• [DESCRIPTION OF THE TASK] Check each line below for the word "github", and copy those that have it.

Rendered images with source text

"""

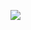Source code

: 
![](https://github.com/rosannagamal/CS4810-Milestone4/assets/100275599/4f89d0cf-58a2-4123-8be3-3c5c16b751ee)
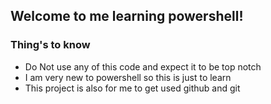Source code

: ## Welcome to me learning powershell!

### Thing's to know
- Do Not use any of this code and expect it to be top notch
- I am very new to powershell so this is just to learn
- This project is also for me to get used github and git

"""

• [EXPECTED OUTPUT]
![](https://github.com/rosannagamal/CS4810-Milestone4/assets/100275599/4f89d0cf-58a2-4123-8be3-3c5c16b751ee)
- This project is also for me to get used github and git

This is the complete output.